Retired North Korean agent Cheol-woo Eom is covertly contacted by his former boss, Chief Ri. Ri informs Eom that two senior functionaries (Park and Kim) are plotting a coup. Since the two men are highly placed and can keep Ri from alerting the Great Leader to the plot, Ri has no choice but to have both men killed. 

Ri cannot use one of his subordinates for the job because if the operative fails, the assassination attempt could touch off an inter-service civil war. If Eom is caught, he can be thrown under the bus. Eom agrees to work for Ri one last time. 

On a certain fateful day, Eom is in position, ready to kill Park and Kim. There are two problems. The first is that Park is not at the rally where Eom is waiting hidden with his rifle. The second is that agents unknown detonate several hijacked cluster bombs, bombs that kill most of the people attending and leave the Great Leader badly injured, perhaps dying. 

Luck and skill get Eom through the attack unscathed, as well as the massacre of the few survivors that follows. Realizing a coup is underway, Eom and helpful cheerleaders Kwon and Song flee with the Great Leader into South Korea. Behind them, North Korea descends into chaos. 



Plump nerd Cheol-wu Kwak has little in common with Eom aside from their shared given name (Cheol-Wu). A senior presidential secretary for foreign affairs and national security in South Korea’s Blue House, Kwak is busy with the transition between the incumbent President Lee and newly elected Kim when word comes of the massacre. Lee is a hawk, while Kim is a dove. Kwak’s role has just become very complicated. 

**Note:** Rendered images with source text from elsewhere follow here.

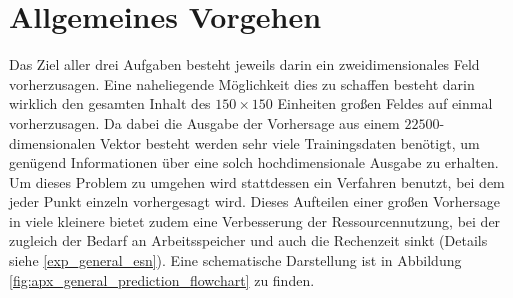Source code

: \section{Allgemeines Vorgehen}
\label{sc:experiments_general}
Das Ziel aller drei Aufgaben besteht jeweils darin ein zweidimensionales Feld vorherzusagen. Eine naheliegende Möglichkeit dies zu schaffen besteht darin wirklich den gesamten Inhalt des $150 \times 150$ Einheiten großen Feldes auf einmal vorherzusagen. Da dabei die Ausgabe der Vorhersage aus einem $22500$-dimensionalen Vektor besteht werden sehr viele Trainingsdaten benötigt, um genügend Informationen über eine solch hochdimensionale Ausgabe zu erhalten. Um dieses Problem zu umgehen wird stattdessen ein Verfahren benutzt, bei dem jeder Punkt einzeln vorhergesagt wird. Dieses Aufteilen einer großen Vorhersage in viele kleinere bietet zudem eine Verbesserung der Ressourcennutzung, bei der zugleich der Bedarf an Arbeitsspeicher und auch die Rechenzeit sinkt (Details siehe \ref{exp_general_esn}). Eine schematische Darstellung ist in Abbildung \ref{fig:apx_general_prediction_flowchart} zu finden.\\

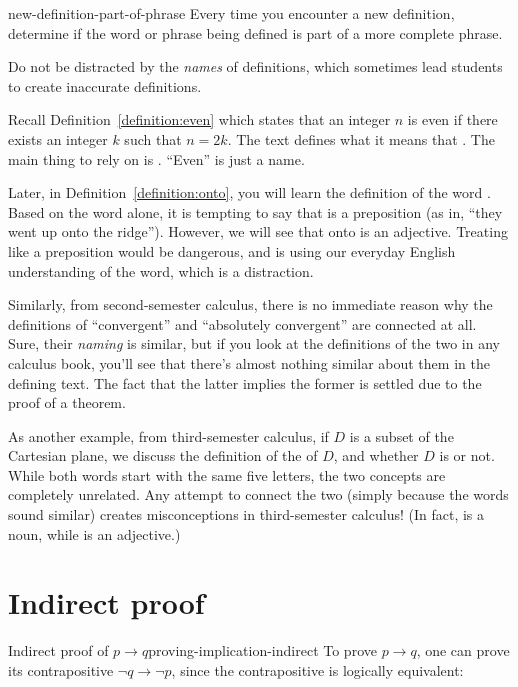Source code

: \documentclass{book}
\theoremstyle{ekimcustom}
\newcommand\defn[1]{{\color{blue}{\bf #1}}}
\begin{document}
\begin{bhabit}{}{new-definition-part-of-phrase}
Every time you encounter a new definition, determine if the word or phrase being defined is part of a more complete phrase.
\end{bhabit}

Do not be distracted by the \emph{names} of definitions, which sometimes lead students to create inaccurate definitions.

Recall Definition~\ref{definition:even} which states that an integer $n$ is even if there exists an integer $k$ such that $n=2k$. The text  defines what it means that . The main thing to rely on is . ``Even'' is just a name.

Later, in Definition~\ref{definition:onto}, you will learn the definition of the word \defn{onto}. Based on the word alone, it is tempting to say that \defn{onto} is a preposition (as in, ``they went up onto the ridge''). However, we will see that onto is an adjective. Treating \defn{onto} like a preposition would be dangerous, and is using our everyday English understanding of the word, which is a distraction.

Similarly, from second-semester calculus, there is no immediate reason why the definitions of ``convergent'' and ``absolutely convergent'' are connected at all. Sure, their \emph{naming} is similar, but if you look at the definitions of the two in any calculus book, you'll see that there's almost nothing similar about them in the defining text. The fact that the latter implies the former is settled due to the proof of a theorem.

As another example, from third-semester calculus, if $D$ is a subset of the Cartesian plane, we discuss the definition of the \defn{boundary} of $D$, and whether $D$ is \defn{bounded} or not. While both words start with the same five letters, the two concepts are completely unrelated. Any attempt to connect the two (simply because the words sound similar) creates misconceptions in third-semester calculus! (In fact, \defn{boundary} is a noun, while \defn{bounded} is an adjective.)

\section{Indirect proof}\label{section:indirect-proof}

\begin{bmethod}{Indirect proof of $p \rightarrow q$}{proving-implication-indirect}
To prove $p \rightarrow q$, one can prove its contrapositive $\neg q \rightarrow \neg p$, since the contrapositive is logically equivalent:
\begin{center}
\end{center}
\end{bmethod}
\end{document}
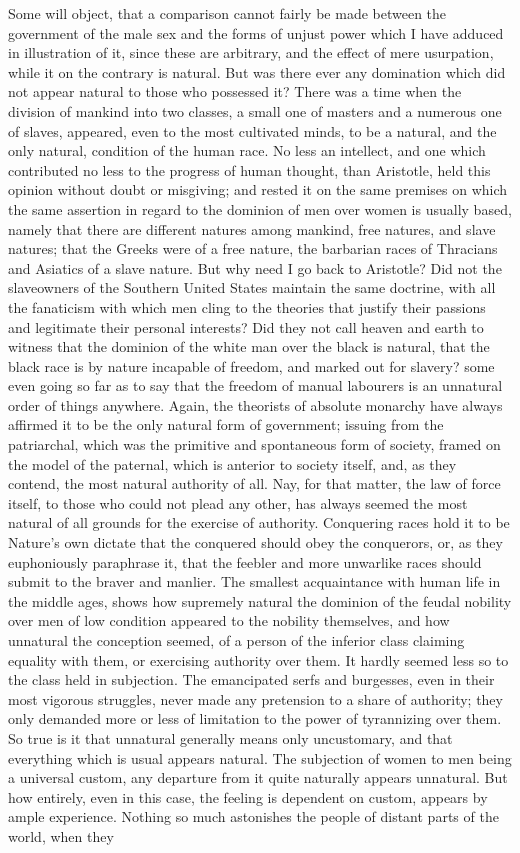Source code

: \documentclass[12pt]{report}
\begin{document}
Some will object, that a comparison cannot fairly be made between the government of the male sex and the forms of unjust power which I have adduced in illustration of it, since these are arbitrary, and the effect of mere usurpation, while it on the contrary is natural. But was there ever any domination which did not appear natural to those who possessed it? There was a time when the division of mankind into two classes, a small one of masters and a numerous one of slaves, appeared, even to the most cultivated minds, to be a natural, and the only natural, condition of the human race. No less an intellect, and one which contributed no less to the progress of human thought, than Aristotle, held this opinion without doubt or misgiving; and rested it on the same premises on which the same assertion in regard to the dominion of men over women is usually based, namely that there are different natures among mankind, free natures, and slave natures; that the Greeks were of a free nature, the barbarian races of Thracians and Asiatics of a slave nature. But why need I go back to Aristotle? Did not the slaveowners of the Southern United States maintain the same doctrine, with all the fanaticism with which men cling to the theories that justify their passions and legitimate their personal interests? Did they not call heaven and earth to witness that the dominion of the white man over the black is natural, that the black race is by nature incapable of freedom, and marked out for slavery? some even going so far as to say that the freedom of manual labourers is an unnatural order of things anywhere. Again, the theorists of absolute monarchy have always affirmed it to be the only natural form of government; issuing from the patriarchal, which was the primitive and spontaneous form of society, framed on the model of the paternal, which is anterior to society itself, and, as they contend, the most natural authority of all. Nay, for that matter, the law of force itself, to those who could not plead any other, has always seemed the most natural of all grounds for the exercise of authority. Conquering races hold it to be Nature's own dictate that the conquered should obey the conquerors, or, as they euphoniously paraphrase it, that the feebler and more unwarlike races should submit to the braver and manlier. The smallest acquaintance with human life in the middle ages, shows how supremely natural the dominion of the feudal nobility over men of low condition appeared to the nobility themselves, and how unnatural the conception seemed, of a person of the inferior class claiming equality with them, or exercising authority over them. It hardly seemed less so to the class held in subjection. The emancipated serfs and burgesses, even in their most vigorous struggles, never made any pretension to a share of authority; they only demanded more or less of limitation to the power of tyrannizing over them. So true is it that unnatural generally means only uncustomary, and that everything which is usual appears natural. The subjection of women to men being a universal custom, any departure from it quite naturally appears unnatural. But how entirely, even in this case, the feeling is dependent on custom, appears by ample experience. Nothing so much astonishes the people of distant parts of the world, when they 
\end{document}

Who is responsible for the massacre is unclear to the South Korean government. Also unclear: who controls North Korea’s nuclear missiles. What is clear is that the North blames the South for the massacre. North Korea declares an end to the armistice. 

Concerned for the trillions of dollars a general Korean war could cost the world economy, America proposes a swift, humane solution to the crisis: four nuclear strikes in North Korea, which would decapitate the North Korean nuclear forces. While there would no doubt be casualties, not to mention armies of refugees fleeing into the neighbouring nations, this is a small price to pay for American and Japanese security.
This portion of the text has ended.